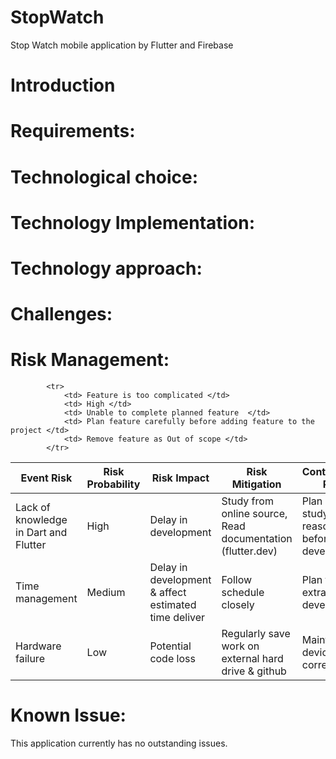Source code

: # StopWatch
Stop Watch mobile application by Flutter and Firebase

# Introduction

# Requirements: 

# Technological choice: 

# Technology Implementation: 

# Technology approach: 

# Challenges: 

# Risk Management: 
<table>
		<thead>
			<tr>
				<th> Event Risk </th>
				<th> Risk Probability </th>
				<th> Risk Impact </th>	
				<th> Risk Mitigation </th>
				<th> Contingency Plan</th>
			</tr>
		</thead>
		<tbody>
			<tr>
				<td> Lack of knowledge in Dart and Flutter </td>
				<td> High </td>
				<td> Delay in development  </td>
				<td> Study from online source, Read documentation (flutter.dev) </td>
				<td> Plan and study reasonably before development </td>
			</tr>

			<tr>
				<td> Feature is too complicated </td>
				<td> High </td>
				<td> Unable to complete planned feature  </td>
				<td> Plan feature carefully before adding feature to the project </td>
				<td> Remove feature as Out of scope </td>
			</tr>
<tr>
				<td> Time management </td>
				<td> Medium </td>
				<td> Delay in development & affect estimated time deliver </td>
				<td> Follow schedule closely </td>
				<td> Plan for extra time on development </td>
			</tr>

<tr>
				<td> Hardware failure </td>
				<td> Low </td>
				<td> Potential code loss </td>
				<td> Regularly save work on external hard drive & github </td>
				<td> Maintain device correctly </td>
			</tr>
		</tbody> 
	</table>

# Known Issue:
<p> 	This application currently has no outstanding issues.  </p>
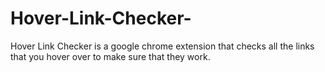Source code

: # Hover-Link-Checker-
Hover Link Checker is a google chrome extension that checks all the links that you hover over to make sure that they work.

_____

Your assignment: Please repeat every record above exactly, leaving the pictures out.

Task output:
Source code

: # StopWatch
Stop Watch mobile application by Flutter and Firebase

# Introduction

# Requirements: 

# Technological choice: 

# Technology Implementation: 

# Technology approach: 

# Challenges: 

# Risk Management: 
<table>
		<thead>
			<tr>
				<th> Event Risk </th>
				<th> Risk Probability </th>
				<th> Risk Impact </th>	
				<th> Risk Mitigation </th>
				<th> Contingency Plan</th>
			</tr>
		</thead>
		<tbody>
			<tr>
				<td> Lack of knowledge in Dart and Flutter </td>
				<td> High </td>
				<td> Delay in development  </td>
				<td> Study from online source, Read documentation (flutter.dev) </td>
				<td> Plan and study reasonably before development </td>
			</tr>

			<tr>
				<td> Feature is too complicated </td>
				<td> High </td>
				<td> Unable to complete planned feature  </td>
				<td> Plan feature carefully before adding feature to the project </td>
				<td> Remove feature as Out of scope </td>
			</tr>
<tr>
				<td> Time management </td>
				<td> Medium </td>
				<td> Delay in development & affect estimated time deliver </td>
				<td> Follow schedule closely </td>
				<td> Plan for extra time on development </td>
			</tr>

<tr>
				<td> Hardware failure </td>
				<td> Low </td>
				<td> Potential code loss </td>
				<td> Regularly save work on external hard drive & github </td>
				<td> Maintain device correctly </td>
			</tr>
		</tbody> 
	</table>

# Known Issue:
<p> 	This application currently has no outstanding issues.  </p>
Source code

: # Hover-Link-Checker-
Hover Link Checker is a google chrome extension that checks all the links that you hover over to make sure that they work.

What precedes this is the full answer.